Task ▸ Output exactly, with nothing added, the entries from the first line through the line with "The challenge for".

Data shown ▸
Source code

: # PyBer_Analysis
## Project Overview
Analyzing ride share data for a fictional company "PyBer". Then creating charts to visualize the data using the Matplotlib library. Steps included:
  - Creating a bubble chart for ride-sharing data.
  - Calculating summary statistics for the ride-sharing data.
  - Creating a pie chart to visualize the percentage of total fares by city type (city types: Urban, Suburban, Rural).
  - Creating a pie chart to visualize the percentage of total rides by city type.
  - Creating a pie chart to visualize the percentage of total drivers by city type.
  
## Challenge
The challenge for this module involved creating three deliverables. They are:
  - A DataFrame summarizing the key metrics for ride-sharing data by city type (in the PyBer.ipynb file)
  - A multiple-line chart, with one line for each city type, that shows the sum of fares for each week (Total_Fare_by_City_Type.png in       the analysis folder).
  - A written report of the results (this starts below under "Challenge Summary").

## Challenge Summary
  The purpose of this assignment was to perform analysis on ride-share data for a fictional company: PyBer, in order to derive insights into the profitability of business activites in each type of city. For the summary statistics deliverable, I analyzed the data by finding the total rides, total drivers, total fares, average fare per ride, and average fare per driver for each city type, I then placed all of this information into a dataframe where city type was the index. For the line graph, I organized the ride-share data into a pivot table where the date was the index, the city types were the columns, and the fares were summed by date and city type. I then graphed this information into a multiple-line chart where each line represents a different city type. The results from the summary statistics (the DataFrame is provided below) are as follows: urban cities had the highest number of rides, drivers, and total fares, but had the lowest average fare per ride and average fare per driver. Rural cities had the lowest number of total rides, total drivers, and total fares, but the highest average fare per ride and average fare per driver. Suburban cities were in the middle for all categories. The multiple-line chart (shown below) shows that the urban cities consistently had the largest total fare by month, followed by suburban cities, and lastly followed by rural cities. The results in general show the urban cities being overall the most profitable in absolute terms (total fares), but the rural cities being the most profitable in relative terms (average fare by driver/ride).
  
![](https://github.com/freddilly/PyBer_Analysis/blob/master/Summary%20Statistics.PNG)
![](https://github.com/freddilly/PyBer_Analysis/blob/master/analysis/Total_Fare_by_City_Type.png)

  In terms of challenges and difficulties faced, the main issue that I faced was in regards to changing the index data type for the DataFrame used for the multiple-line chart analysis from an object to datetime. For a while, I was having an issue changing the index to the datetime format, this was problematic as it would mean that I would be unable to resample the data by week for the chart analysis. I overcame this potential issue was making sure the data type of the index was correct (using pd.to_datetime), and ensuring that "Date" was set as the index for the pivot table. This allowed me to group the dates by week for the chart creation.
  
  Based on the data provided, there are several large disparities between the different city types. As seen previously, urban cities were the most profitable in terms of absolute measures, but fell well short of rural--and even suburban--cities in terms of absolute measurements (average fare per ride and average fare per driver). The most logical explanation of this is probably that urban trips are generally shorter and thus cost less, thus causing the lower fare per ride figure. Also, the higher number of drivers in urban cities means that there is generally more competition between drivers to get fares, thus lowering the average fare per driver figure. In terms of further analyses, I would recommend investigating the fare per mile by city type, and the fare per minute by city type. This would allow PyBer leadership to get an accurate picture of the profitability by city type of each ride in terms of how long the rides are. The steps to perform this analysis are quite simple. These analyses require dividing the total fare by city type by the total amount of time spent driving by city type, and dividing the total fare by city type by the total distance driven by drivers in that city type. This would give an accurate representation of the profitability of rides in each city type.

Response below ▸
Source code

: # PyBer_Analysis
## Project Overview
Analyzing ride share data for a fictional company "PyBer". Then creating charts to visualize the data using the Matplotlib library. Steps included:
  - Creating a bubble chart for ride-sharing data.
  - Calculating summary statistics for the ride-sharing data.
  - Creating a pie chart to visualize the percentage of total fares by city type (city types: Urban, Suburban, Rural).
  - Creating a pie chart to visualize the percentage of total rides by city type.
  - Creating a pie chart to visualize the percentage of total drivers by city type.
  
## Challenge
The challenge for this module involved creating three deliverables. They are:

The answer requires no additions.